Web archives are digital time machines - they preserve website snapshots across time. For security pros and pentesters, archive analysis is one of the most powerful recon techniques. Organizations evolve their sites and leave behind forgotten endpoints, deprecated API docs, and sensitive info that stays accessible through archives.

Key Data Sources

Source Description Use Case
Wayback Machine The most comprehensive web archive, storing petabytes of web history. Finding old URLs, JS files, and API documentation.
Common Crawl A massive, publicly available dataset of web crawl data. More raw and extensive than the Wayback Machine. Deep analysis, finding patterns across a target's entire web presence.
AlienVault OTX Open Threat Exchange, a threat intelligence community. It includes a pulse of URLs related to domains. Finding URLs associated with malicious activity or security research.
Google Cache Provides Google's most recent cached version of a page. Quickly checking a very recent, previous version of a live page.
Archive.today Independent web archiving service Alternative archive source, specific page snapshots
UK Web Archive British Library's web archive .uk domains, historical UK web content

2. Core Methodology

A systematic archive analysis approach involves fetching URLs, filtering for interesting content, then analyzing what you find. Here's how it works:

  1. Fetch All Known URLs: Use automated tools to query multiple archive sources for every URL ever associated with the target domain.
  2. Filter for High-Value Targets: Sift through the raw list of URLs to find potentially interesting file types and paths. This includes JavaScript files, API endpoints, configuration files, and documents.
  3. Check for Liveness: Many discovered URLs will be dead (404 Not Found). Use tools to quickly check the HTTP status code of the discovered URLs to see which ones are still active.
  4. Manual Analysis: Manually inspect the content of live, interesting URLs. Look for exposed secrets, business logic, or vulnerabilities.
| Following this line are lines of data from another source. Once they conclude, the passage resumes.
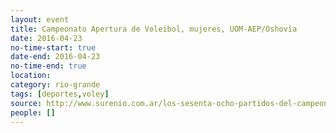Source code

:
 ```yaml
---
layout: event 
title: Campeonato Apertura de Voleibol, mujeres, UOM-AEP/Oshovia
date: 2016-04-23
no-time-start: true
date-end: 2016-04-23
no-time-end: true
location: 
category: rio-grande
tags: [deportes,voley]
source: http://www.surenio.com.ar/los-sesenta-ocho-partidos-del-campeonato-apertura-2016/
people: []
---
```

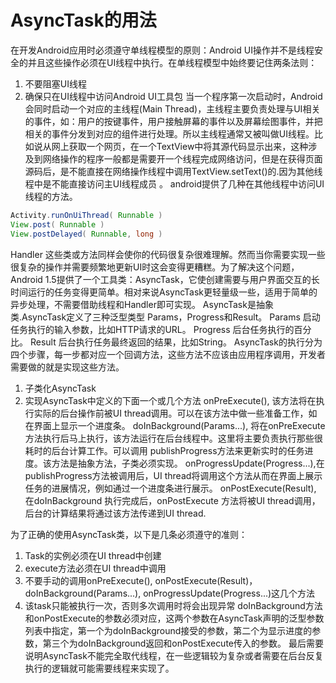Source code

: # AsyncTask的用法 

在开发Android应用时必须遵守单线程模型的原则：Android UI操作并不是线程安全的并且这些操作必须在UI线程中执行。在单线程模型中始终要记住两条法则： 

1. 不要阻塞UI线程 
2. 确保只在UI线程中访问Android UI工具包 
   当一个程序第一次启动时，Android会同时启动一个对应的主线程(Main Thread)，主线程主要负责处理与UI相关的事件，如：用户的按键事件，用户接触屏幕的事件以及屏幕绘图事件，并把相关的事件分发到对应的组件进行处理。所以主线程通常又被叫做UI线程。比如说从网上获取一个网页，在一个TextView中将其源代码显示出来，这种涉及到网络操作的程序一般都是需要开一个线程完成网络访问，但是在获得页面源码后，是不能直接在网络操作线程中调用TextView.setText()的.因为其他线程中是不能直接访问主UI线程成员 。
   android提供了几种在其他线程中访问UI线程的方法。 
```java
Activity.runOnUiThread( Runnable ) 
View.post( Runnable ) 
View.postDelayed( Runnable, long ) 
```
Handler 
这些类或方法同样会使你的代码很复杂很难理解。然而当你需要实现一些很复杂的操作并需要频繁地更新UI时这会变得更糟糕。为了解决这个问题，Android 1.5提供了一个工具类：AsyncTask，它使创建需要与用户界面交互的长时间运行的任务变得更简单。相对来说AsyncTask更轻量级一些，适用于简单的异步处理，不需要借助线程和Handler即可实现。 
AsyncTask是抽象类.AsyncTask定义了三种泛型类型 Params，Progress和Result。 
Params 启动任务执行的输入参数，比如HTTP请求的URL。 
Progress 后台任务执行的百分比。 
Result 后台执行任务最终返回的结果，比如String。 
AsyncTask的执行分为四个步骤，每一步都对应一个回调方法，这些方法不应该由应用程序调用，开发者需要做的就是实现这些方法。 
1) 子类化AsyncTask 
2) 实现AsyncTask中定义的下面一个或几个方法 
onPreExecute(), 该方法将在执行实际的后台操作前被UI thread调用。可以在该方法中做一些准备工作，如在界面上显示一个进度条。 
doInBackground(Params...), 将在onPreExecute 方法执行后马上执行，该方法运行在后台线程中。这里将主要负责执行那些很耗时的后台计算工作。可以调用 publishProgress方法来更新实时的任务进度。该方法是抽象方法，子类必须实现。 
onProgressUpdate(Progress...),在publishProgress方法被调用后，UI thread将调用这个方法从而在界面上展示任务的进展情况，例如通过一个进度条进行展示。 
onPostExecute(Result), 在doInBackground 执行完成后，onPostExecute 方法将被UI thread调用，后台的计算结果将通过该方法传递到UI thread. 

为了正确的使用AsyncTask类，以下是几条必须遵守的准则： 
1) Task的实例必须在UI thread中创建 
2) execute方法必须在UI thread中调用 
3) 不要手动的调用onPreExecute(), onPostExecute(Result)，doInBackground(Params...), onProgressUpdate(Progress...)这几个方法 
4) 该task只能被执行一次，否则多次调用时将会出现异常 
doInBackground方法和onPostExecute的参数必须对应，这两个参数在AsyncTask声明的泛型参数列表中指定，第一个为doInBackground接受的参数，第二个为显示进度的参数，第三个为doInBackground返回和onPostExecute传入的参数。
最后需要说明AsyncTask不能完全取代线程，在一些逻辑较为复杂或者需要在后台反复执行的逻辑就可能需要线程来实现了。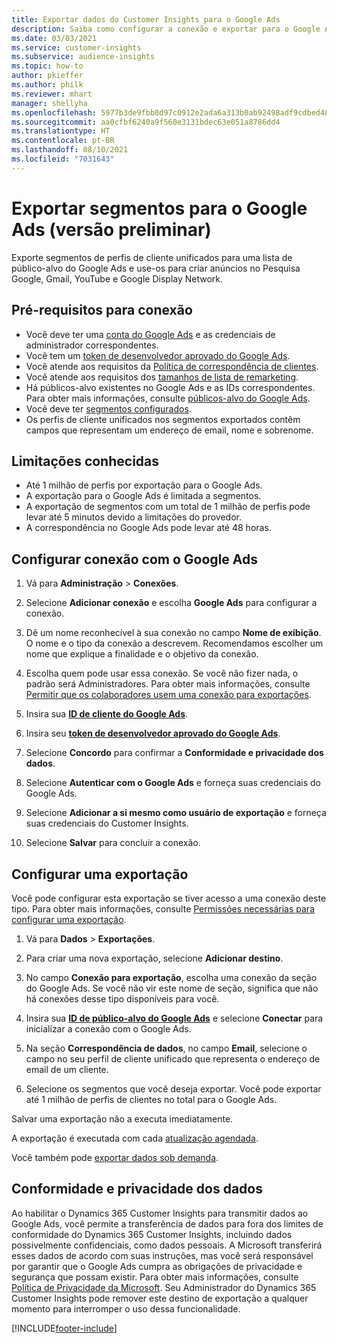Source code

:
 ```yaml
---
title: Exportar dados do Customer Insights para o Google Ads
description: Saiba como configurar a conexão e exportar para o Google Ads.
ms.date: 03/03/2021
ms.service: customer-insights
ms.subservice: audience-insights
ms.topic: how-to
author: pkieffer
ms.author: philk
ms.reviewer: mhart
manager: shellyha
ms.openlocfilehash: 5977b3de9fbb0d97c0912e2ada6a313b0ab92498adf9cdbed48191c0e5143567
ms.sourcegitcommit: aa0cfbf6240a9f560e3131bdec63e051a8786dd4
ms.translationtype: HT
ms.contentlocale: pt-BR
ms.lasthandoff: 08/10/2021
ms.locfileid: "7031643"
---
```

# <a name="export-segments-to-google-ads-preview"></a>Exportar segmentos para o Google Ads (versão preliminar)

Exporte segmentos de perfis de cliente unificados para uma lista de público-alvo do Google Ads e use-os para criar anúncios no Pesquisa Google, Gmail, YouTube e Google Display Network. 

## <a name="prerequisites-for-connection"></a>Pré-requisitos para conexão

-   Você deve ter uma [conta do Google Ads](https://ads.google.com/) e as credenciais de administrador correspondentes.
-   Você tem um [token de desenvolvedor aprovado do Google Ads](https://developers.google.com/google-ads/api/docs/first-call/dev-token). 
-   Você atende aos requisitos da [Política de correspondência de clientes](https://support.google.com/adspolicy/answer/6299717).
-   Você atende aos requisitos dos [tamanhos de lista de remarketing](https://support.google.com/google-ads/answer/7558048).
-   Há públicos-alvo existentes no Google Ads e as IDs correspondentes. Para obter mais informações, consulte [públicos-alvo do Google Ads](https://support.google.com/google-ads/answer/7558048?hl=en#:~:text=Audience%20lists%20is%20a%20section,Display%20Network%20through%20remarketing%20campaigns.).
-   Você deve ter [segmentos configurados](segments.md).
-   Os perfis de cliente unificados nos segmentos exportados contêm campos que representam um endereço de email, nome e sobrenome.

## <a name="known-limitations"></a>Limitações conhecidas

- Até 1 milhão de perfis por exportação para o Google Ads.
- A exportação para o Google Ads é limitada a segmentos.
- A exportação de segmentos com um total de 1 milhão de perfis pode levar até 5 minutos devido a limitações do provedor. 
- A correspondência no Google Ads pode levar até 48 horas.

## <a name="set-up-connection-to-google-ads"></a>Configurar conexão com o Google Ads

1. Vá para **Administração** > **Conexões**.

1. Selecione **Adicionar conexão** e escolha **Google Ads** para configurar a conexão.

1. Dê um nome reconhecível à sua conexão no campo **Nome de exibição**. O nome e o tipo da conexão a descrevem. Recomendamos escolher um nome que explique a finalidade e o objetivo da conexão.

1. Escolha quem pode usar essa conexão. Se você não fizer nada, o padrão será Administradores. Para obter mais informações, consulte [Permitir que os colaboradores usem uma conexão para exportações](connections.md#allow-contributors-to-use-a-connection-for-exports).

1. Insira sua **[ID de cliente do Google Ads](https://support.google.com/google-ads/answer/1704344)**.

1. Insira seu **[token de desenvolvedor aprovado do Google Ads](https://developers.google.com/google-ads/api/docs/first-call/dev-token)**.

1. Selecione **Concordo** para confirmar a **Conformidade e privacidade dos dados**.

1. Selecione **Autenticar com o Google Ads** e forneça suas credenciais do Google Ads.

1. Selecione **Adicionar a si mesmo como usuário de exportação** e forneça suas credenciais do Customer Insights.

1. Selecione **Salvar** para concluir a conexão. 

## <a name="configure-an-export"></a>Configurar uma exportação

Você pode configurar esta exportação se tiver acesso a uma conexão deste tipo. Para obter mais informações, consulte [Permissões necessárias para configurar uma exportação](export-destinations.md#set-up-a-new-export).

1. Vá para **Dados** > **Exportações**.

1. Para criar uma nova exportação, selecione **Adicionar destino**.

1. No campo **Conexão para exportação**, escolha uma conexão da seção do Google Ads. Se você não vir este nome de seção, significa que não há conexões desse tipo disponíveis para você.

1. Insira sua **[ID de público-alvo do Google Ads](https://support.google.com/google-ads/answer/7558048?hl=en#:~:text=Audience%20lists%20is%20a%20section,Display%20Network%20through%20remarketing%20campaigns.)** e selecione **Conectar** para inicializar a conexão com o Google Ads.

1. Na seção **Correspondência de dados**, no campo **Email**, selecione o campo no seu perfil de cliente unificado que representa o endereço de email de um cliente.

1. Selecione os segmentos que você deseja exportar. Você pode exportar até 1 milhão de perfis de clientes no total para o Google Ads.

Salvar uma exportação não a executa imediatamente.

A exportação é executada com cada [atualização agendada](system.md#schedule-tab). 

Você também pode [exportar dados sob demanda](export-destinations.md#run-exports-on-demand). 

## <a name="data-privacy-and-compliance"></a>Conformidade e privacidade dos dados

Ao habilitar o Dynamics 365 Customer Insights para transmitir dados ao Google Ads, você permite a transferência de dados para fora dos limites de conformidade do Dynamics 365 Customer Insights, incluindo dados possivelmente confidenciais, como dados pessoais. A Microsoft transferirá esses dados de acordo com suas instruções, mas você será responsável por garantir que o Google Ads cumpra as obrigações de privacidade e segurança que possam existir. Para obter mais informações, consulte [Política de Privacidade da Microsoft](https://go.microsoft.com/fwlink/?linkid=396732).
Seu Administrador do Dynamics 365 Customer Insights pode remover este destino de exportação a qualquer momento para interromper o uso dessa funcionalidade.


[!INCLUDE[footer-include](../includes/footer-banner.md)]
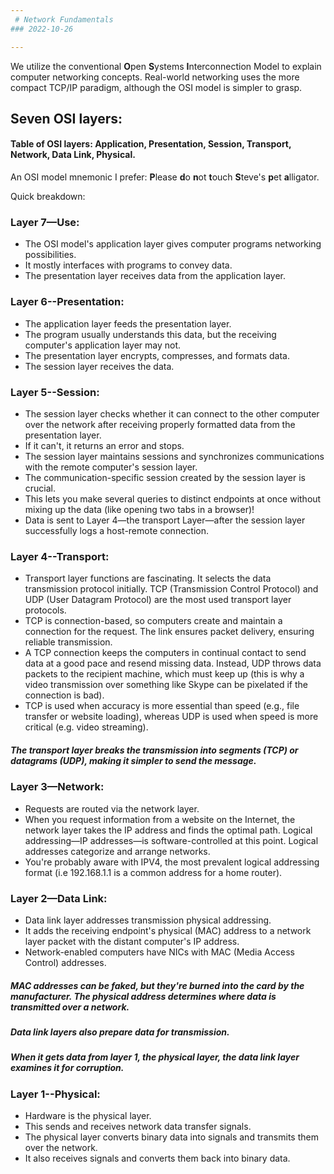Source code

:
```yaml
---
 # Network Fundamentals
### 2022-10-26

---
```


We utilize the conventional **O**pen **S**ystems **I**nterconnection Model to explain computer networking concepts. Real-world networking uses the more compact TCP/IP paradigm, although the OSI model is simpler to grasp.

## Seven OSI layers:

#### Table of OSI layers: Application, Presentation, Session, Transport, Network, Data Link, Physical.

An OSI model mnemonic I prefer: **P**lease **d**o **n**ot **t**ouch **S**teve's **p**et **a**lligator.

Quick breakdown:

### Layer 7—Use:

* The OSI model's application layer gives computer programs networking possibilities. 
* It mostly interfaces with programs to convey data. 
* The presentation layer receives data from the application layer.

### Layer 6--Presentation:

* The application layer feeds the presentation layer. 
* The program usually understands this data, but the receiving computer's application layer may not. 
* The presentation layer encrypts, compresses, and formats data. 
* The session layer receives the data.

### Layer 5--Session:

* The session layer checks whether it can connect to the other computer over the network after receiving properly formatted data from the presentation layer. 
* If it can't, it returns an error and stops. 
* The session layer maintains sessions and synchronizes communications with the remote computer's session layer. 
* The communication-specific session created by the session layer is crucial. 
* This lets you make several queries to distinct endpoints at once without mixing up the data (like opening two tabs in a browser)! 
* Data is sent to Layer 4—the transport Layer—after the session layer successfully logs a host-remote connection.

### Layer 4--Transport:

* Transport layer functions are fascinating. It selects the data transmission protocol initially. TCP (Transmission Control Protocol) and UDP (User Datagram Protocol) are the most used transport layer protocols. 
* TCP is connection-based, so computers create and maintain a connection for the request. The link ensures packet delivery, ensuring reliable transmission. 
* A TCP connection keeps the computers in continual contact to send data at a good pace and resend missing data. Instead, UDP throws data packets to the recipient machine, which must keep up (this is why a video transmission over something like Skype can be pixelated if the connection is bad). 
* TCP is used when accuracy is more essential than speed (e.g., file transfer or website loading), whereas UDP is used when speed is more critical (e.g. video streaming).

##### The transport layer breaks the transmission into segments (TCP) or datagrams (UDP), making it simpler to send the message.

### Layer 3—Network:

* Requests are routed via the network layer. 
* When you request information from a website on the Internet, the network layer takes the IP address and finds the optimal path. Logical addressing—IP addresses—is software-controlled at this point. Logical addresses categorize and arrange networks. 
* You're probably aware with IPV4, the most prevalent logical addressing format (i.e 192.168.1.1 is a common address for a home router).

### Layer 2—Data Link:

* Data link layer addresses transmission physical addressing. 
* It adds the receiving endpoint's physical (MAC) address to a network layer packet with the distant computer's IP address. 
* Network-enabled computers have NICs with MAC (Media Access Control) addresses.

#####  MAC addresses can be faked, but they're burned into the card by the manufacturer. The physical address determines where data is transmitted over a network.

##### Data link layers also prepare data for transmission.

##### When it gets data from layer 1, the physical layer, the data link layer examines it for corruption.

### Layer 1--Physical:

* Hardware is the physical layer. 
* This sends and receives network data transfer signals. 
* The physical layer converts binary data into signals and transmits them over the network. 
* It also receives signals and converts them back into binary data.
3. Tools for Archive Reconnaissance

Automating the process of fetching URLs from archives is essential due to the sheer volume of data.

gau (Get All URLs)

gau is a go-to tool that fetches known URLs from AlienVault's OTX, the Wayback Machine, and Common Crawl. It's fast and comprehensive.

# Basic usage
gau example.com

# Save output to a file
gau example.com --o example-urls.txt

# Use providers (wayback, otx, commoncrawl)
gau --providers wayback,otx example.com

# Include subdomains
gau --subs example.com

waybackurls

A classic tool by @tomnomnom, specifically for querying the Wayback Machine. It's lightweight and excellent for quick checks.

# Basic usage from stdin
echo "example.com" | waybackurls

# Get URLs for all subdomains of a domain
subfinder -d example.com -silent | waybackurls > example-wayback-urls.txt

gauplus

An enhanced version of gau that can filter for URLs with specific parameters or extensions, making the output more targeted.

# Get all URLs ending with .js
gauplus -d example.com -f js

# Get all URLs with a "id" parameter
gauplus -d example.com -p id

# Filter out URLs with certain extensions
gauplus -d example.com -s "woff,css,png,svg"

4. What to Look For: Practical Snippets

Once you have a list of URLs, the real hunt begins. Use grep and other command line tools to filter your list.

JavaScript Files (.js)

Old JS files are a goldmine for secrets and endpoints.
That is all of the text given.